That'll probably just get you penalized by Google Search...
This whole AMP mess just shows how insidiously evil a HugeCorp can be through sheer system complexity. Was it intentional? Well, I guess court cases will show that, but sheesh... even if unintentional it's extremely chilling.
> That'll probably just get you penalized by Google Search...
How about a pop-up telling the user that the UX of this website is better on Firefox? (which is true because e.g. it will not show the annoying pop-up)
Yeah but I really doubt they're using latency discrepancy as a signal. I can think of plenty of ways poor latency could come up on their verification requests but not affect the normal Googlebot requests. Also that's not really something any black hat SEO would involve so Google doesn't really have an incentive to look for that in the first place.
If you and/or your organization can keep up with all of that... then good for you. That's not the reality for most of the world. And in "world", I include most IT organizations, btw.
EDIT: Btw, do note that I'm not even sure if the alleged issues/problems are even intentional or not... and that in itself is problematic... which was my larger point.
This is already a prominent section of Google's search console and they fire off warnings with with the perceived issues which you validate after fixing, etc. I'm sure it will become a major factor very soon.
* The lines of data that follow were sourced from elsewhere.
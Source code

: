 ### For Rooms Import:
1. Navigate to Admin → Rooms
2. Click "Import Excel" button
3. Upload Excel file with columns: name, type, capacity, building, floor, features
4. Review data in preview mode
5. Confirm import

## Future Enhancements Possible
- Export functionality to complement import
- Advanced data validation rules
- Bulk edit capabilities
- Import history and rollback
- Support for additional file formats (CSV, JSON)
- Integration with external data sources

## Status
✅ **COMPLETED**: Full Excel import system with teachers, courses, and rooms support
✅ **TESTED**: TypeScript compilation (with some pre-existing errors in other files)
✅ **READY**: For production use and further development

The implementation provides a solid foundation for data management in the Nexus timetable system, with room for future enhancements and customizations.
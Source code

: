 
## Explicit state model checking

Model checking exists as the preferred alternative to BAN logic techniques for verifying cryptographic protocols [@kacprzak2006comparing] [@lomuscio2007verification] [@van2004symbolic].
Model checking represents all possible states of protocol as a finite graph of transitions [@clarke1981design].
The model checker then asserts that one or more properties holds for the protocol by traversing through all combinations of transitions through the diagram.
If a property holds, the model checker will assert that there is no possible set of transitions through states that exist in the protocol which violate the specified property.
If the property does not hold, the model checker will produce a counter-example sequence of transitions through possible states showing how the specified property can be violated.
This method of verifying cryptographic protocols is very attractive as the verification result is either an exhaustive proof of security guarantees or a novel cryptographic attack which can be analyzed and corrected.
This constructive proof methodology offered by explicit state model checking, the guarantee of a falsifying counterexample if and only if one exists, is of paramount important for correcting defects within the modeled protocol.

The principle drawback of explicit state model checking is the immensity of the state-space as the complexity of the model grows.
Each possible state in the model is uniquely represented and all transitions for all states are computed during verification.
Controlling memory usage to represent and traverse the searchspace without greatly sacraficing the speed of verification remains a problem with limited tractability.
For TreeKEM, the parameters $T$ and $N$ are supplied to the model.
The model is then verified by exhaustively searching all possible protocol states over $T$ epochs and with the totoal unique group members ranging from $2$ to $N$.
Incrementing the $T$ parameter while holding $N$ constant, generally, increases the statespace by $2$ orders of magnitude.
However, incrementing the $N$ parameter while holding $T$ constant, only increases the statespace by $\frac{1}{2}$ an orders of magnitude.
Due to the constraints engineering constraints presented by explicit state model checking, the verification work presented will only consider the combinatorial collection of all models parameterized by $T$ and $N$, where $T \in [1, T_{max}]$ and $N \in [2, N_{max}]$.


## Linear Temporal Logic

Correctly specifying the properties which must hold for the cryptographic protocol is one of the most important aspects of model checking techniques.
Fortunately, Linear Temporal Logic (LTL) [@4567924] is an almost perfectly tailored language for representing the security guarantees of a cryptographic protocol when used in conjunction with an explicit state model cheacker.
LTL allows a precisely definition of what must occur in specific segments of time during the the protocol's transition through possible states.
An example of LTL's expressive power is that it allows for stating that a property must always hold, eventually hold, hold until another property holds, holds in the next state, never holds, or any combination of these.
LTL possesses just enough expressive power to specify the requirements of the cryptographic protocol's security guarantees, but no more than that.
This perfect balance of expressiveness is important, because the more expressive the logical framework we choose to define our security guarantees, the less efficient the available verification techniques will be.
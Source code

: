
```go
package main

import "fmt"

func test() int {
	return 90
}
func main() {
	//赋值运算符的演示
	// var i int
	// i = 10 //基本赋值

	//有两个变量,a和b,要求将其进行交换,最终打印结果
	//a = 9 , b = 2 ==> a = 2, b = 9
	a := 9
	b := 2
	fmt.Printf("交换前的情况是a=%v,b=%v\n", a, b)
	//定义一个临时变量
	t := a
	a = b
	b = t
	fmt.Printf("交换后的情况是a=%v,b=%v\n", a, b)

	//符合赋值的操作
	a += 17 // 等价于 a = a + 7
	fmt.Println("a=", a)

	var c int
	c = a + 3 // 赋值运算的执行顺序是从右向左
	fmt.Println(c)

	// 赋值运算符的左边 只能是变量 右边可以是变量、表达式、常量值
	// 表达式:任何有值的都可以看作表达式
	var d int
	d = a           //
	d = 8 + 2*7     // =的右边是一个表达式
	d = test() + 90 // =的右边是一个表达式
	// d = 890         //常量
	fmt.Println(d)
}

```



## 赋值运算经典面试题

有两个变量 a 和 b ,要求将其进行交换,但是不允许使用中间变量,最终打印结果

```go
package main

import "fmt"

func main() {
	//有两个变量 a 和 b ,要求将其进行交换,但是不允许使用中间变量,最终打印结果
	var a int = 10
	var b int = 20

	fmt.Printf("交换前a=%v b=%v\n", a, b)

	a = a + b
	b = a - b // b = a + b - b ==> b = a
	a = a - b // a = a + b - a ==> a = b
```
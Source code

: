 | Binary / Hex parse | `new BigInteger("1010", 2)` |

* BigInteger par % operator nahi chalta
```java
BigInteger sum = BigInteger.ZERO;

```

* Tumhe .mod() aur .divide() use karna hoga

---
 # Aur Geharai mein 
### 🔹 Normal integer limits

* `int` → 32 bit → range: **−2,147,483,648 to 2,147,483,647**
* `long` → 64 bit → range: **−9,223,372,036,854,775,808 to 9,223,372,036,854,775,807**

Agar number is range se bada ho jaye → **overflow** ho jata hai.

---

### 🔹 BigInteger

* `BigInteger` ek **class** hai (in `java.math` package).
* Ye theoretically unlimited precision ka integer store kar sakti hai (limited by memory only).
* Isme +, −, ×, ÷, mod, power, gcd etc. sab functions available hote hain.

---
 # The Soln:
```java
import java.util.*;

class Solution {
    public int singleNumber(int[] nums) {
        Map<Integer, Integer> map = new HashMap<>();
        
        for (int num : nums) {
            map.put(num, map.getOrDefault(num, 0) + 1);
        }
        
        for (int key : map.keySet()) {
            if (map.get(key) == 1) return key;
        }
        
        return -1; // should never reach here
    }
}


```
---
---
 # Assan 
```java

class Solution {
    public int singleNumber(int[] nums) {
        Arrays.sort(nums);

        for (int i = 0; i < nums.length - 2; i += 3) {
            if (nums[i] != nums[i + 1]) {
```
Google probably crawls with non-Googlebot User-Agent strings periodically to test if sites are serving different content to Googlebot and regular browsers.
I have no insider knowledge, but I'm going to guess that they even crawl using actual Chrome browsers once in a while... and penalize deviations from what you serve to the GoogleBot... and also factor in response times for either.
I don't think any single person can predict/know what's actually going on at this point.
But this mitigation would still fail. They might test for different content, but they probably don't include a periodic test like this in their timing tests, and if they did, it would just be an outlier.
That's it. I'm putting a 1-second delay into my webserver right now, when it detects Google Chrome.